OK, let's get the gushing out of the way early, I suspect this may be the best instant camera currently on the market. To back this ridiculous statement up, I should note I have shot with a number of instant cameras, including Polaroids, the Impossible I-1, a Fuji Instax Neo Classic, and an LC-A with an instant back. Right then...why? Well, number one it is sharp - despite the shitty scans I've never shot with a sharper Instax camera. This seems to finally be the answer to the question - is the film crap or is it the lens. Compare these shots to those from my Instax Neo Classic (Mini 90) in both colour and black & white and you'll see a definite improvement in image quality.
It vignettes, sometimes a little sometimes a little bit more - either way this is really a good thing, particularly when combined with the lovely slightly sharper lens. Oh, I guess I should mention the lens is nice and wide (21mm equivalent in 35mm according to Lomography) - this is also a good thing.
This focal length does ensure that you can set the camera to 1m and everything from there onwards will be in focus. Again, this shot looks significantly better in the flesh than scanned but I guess we'll just have to live with that.
Of course, when you focus close you get some kind of delicious out of focus stuff...well it seems OK to me at least. The shot on the left was made using the supplied close-up lens, the one on the right wasn't. I prefer the one on the right.

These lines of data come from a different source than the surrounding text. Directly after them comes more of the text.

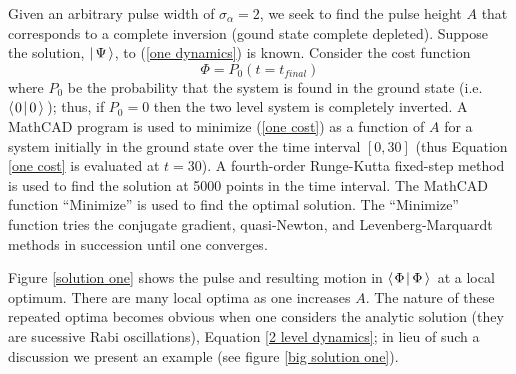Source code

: Given an arbitrary pulse width of $\sigma_{\alpha}=2$, we seek to find the pulse height $A$ that corresponds to a complete inversion (gound state complete depleted). Suppose the solution, $\left| \hspace{0.15em} \Psi \hspace{0.15em}\right\rangle$, to (\ref{one dynamics}) is known. Consider the cost function
\begin{equation}
\Phi
=
P_0(t=t_{final})
\label{one cost}
\end{equation}
where $P_0$ be the probability that the system is found in the ground state (i.e. $\left\langle \hspace{0.10em} 0 \hspace{0.10em} \right| 0 \left\rangle \right.$); thus, if $P_0=0$ then the two level system is completely inverted.
A MathCAD program is used to minimize (\ref{one cost}) as a function of $A$ for a system initially in the ground state over the time interval $[0,30]$ (thus Equation \ref{one cost} is evaluated at $t=30$). A fourth-order Runge-Kutta fixed-step method is used to find the solution at 5000 points in the time interval. The MathCAD function ``Minimize'' is used to find the optimal solution. The ``Minimize'' function tries the conjugate gradient, quasi-Newton, and Levenberg-Marquardt methods in succession until one converges.

Figure \ref{solution one} shows the pulse and resulting motion in $\left\langle \hspace{0.10em} \Phi \hspace{0.10em} \right| \Phi \left\rangle \right.$ at a local optimum. There are many local optima as one increases $A$. The nature of these repeated optima becomes obvious when one considers the analytic solution (they are sucessive Rabi oscillations), Equation \ref{2 level dynamics}; in lieu of such a discussion we present an example (see figure \ref{big solution one}).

The lens also flares a little, and sometimes a lot. The character of the flare varies from little spots all the way through to a full on ring of bright water (well bright flare) across the image. This character works equally well with black & white and colour film.
The flash also seems to work pretty well, and doesn't seem to overexpose (although I should confess I have taped over the flash to cut it down a little). The above shot was taken at 30cm and doesn't seem to show any sign of overexposure.
The general impression I have is that the metering is really good...
...although like all Instax cameras, there comes a point when the film will always overexpose. I have also found myself occasionally putting my big fat thumbs over the metering window on the camera when shooting horizontally - this is definitely something to watch for.
Its also worth noting that the framing isn't very precise, you need to pay attention to where the lens is pointing or you'll end up with framing that is not quite right. This is actually more apparent when shooting horizontally, but somehow more difficult to spot in the resulting image.
Finally, the camera can even help you make a pretty decent image at night. All you need is the remote lens cap...and perhaps set the exposure compensation to the darker side of things.
All in all, I am actually completely smitten with this camera, the build quality is a significant step up from the Lomo Instant Wide, and the results are awesome. Anyone want to buy a Fuji Instax Mini Neo Classic or an Impossible I-1?